The results of each FOMC meeting are compiled in the so called “Beige Book,” which
summarizes information on current economic conditions compiled by the district banks,
and from interviews with business leaders and economists, etc.

d. Functions Performed by Federal Reserve Banks


Functions include:
 Assisting in the conduct of monetary policy and economic analysis
 Supervision and regulation of banks and bank holding companies in their district
 The new Wall Street Reform and Consumer Protection Act of July 2010 requires
the Fed to supervise complex financial institutions that could generate systemic
risk to the economy. The Fed (and others) has now been given broader powers to
seize or break up institutions whose actions could harm the economy.
 The Fed is now also charged with implementing federal laws designed to protect
consumers in credit and other financial transactions. The Fed is charged with
implementing regulations to ensure compliance, investigating complaints, and
ensuring availability of services to low and moderate income groups and certain
geographic regions.
 Provision of government services for the U.S. Treasury
 Replacement of old currency and issuance of new currency
 Providing check clearing services for a fee

 The number of checks cleared peaked at 17 billion in 2000 and has since declined
as alternatives to checks have risen and industry consolidations. In October 2004
the Check 21 Act authorized the use of an electronic image rather than a paper
check for settlement.2 This switch was expected to save the banking industry as
much as $3 billion per year. Presumably competition forces banks to pass on the
cost savings to customers in the form of reduced checking fees.
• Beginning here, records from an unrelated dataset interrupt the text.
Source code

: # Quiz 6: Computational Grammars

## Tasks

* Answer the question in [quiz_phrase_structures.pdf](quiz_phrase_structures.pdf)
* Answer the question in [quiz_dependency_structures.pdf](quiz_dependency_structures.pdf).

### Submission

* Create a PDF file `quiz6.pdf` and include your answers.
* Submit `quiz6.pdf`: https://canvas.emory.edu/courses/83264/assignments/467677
Customers will
lose the ability to play the float (which can be several days) as checks may now be
very quickly cleared (as soon as deposited), making them more similar to most
debit cards. Customers must take care that sufficient funds are available at the
time the check is spent with most retailers or they could overdraw. For instance a
customer could no longer write a check in the afternoon the day before payday,
knowing that the check will not clear before the payroll deposit the next day. This
is a dubious practice anyway (technically it is kiting, an illegal activity).
Customers who run low balances would be advised to apply for overdraft
protection. Banks can no longer automatically cover overdrafts without written
permission of the bank customer.
 The Fed ACH (the Fed’s automated clearing house) is now offering same day
check clearing for certain checks converted to electronic images rather than next
day settlement.

2
The grounding of cargo aircraft after the September 11, 2001 terrorist attacks also ‘grounded’
millions of checks waiting to be flown around the country in the clearing and settlement process. This
spurred Congress on to passing the Check 21 law.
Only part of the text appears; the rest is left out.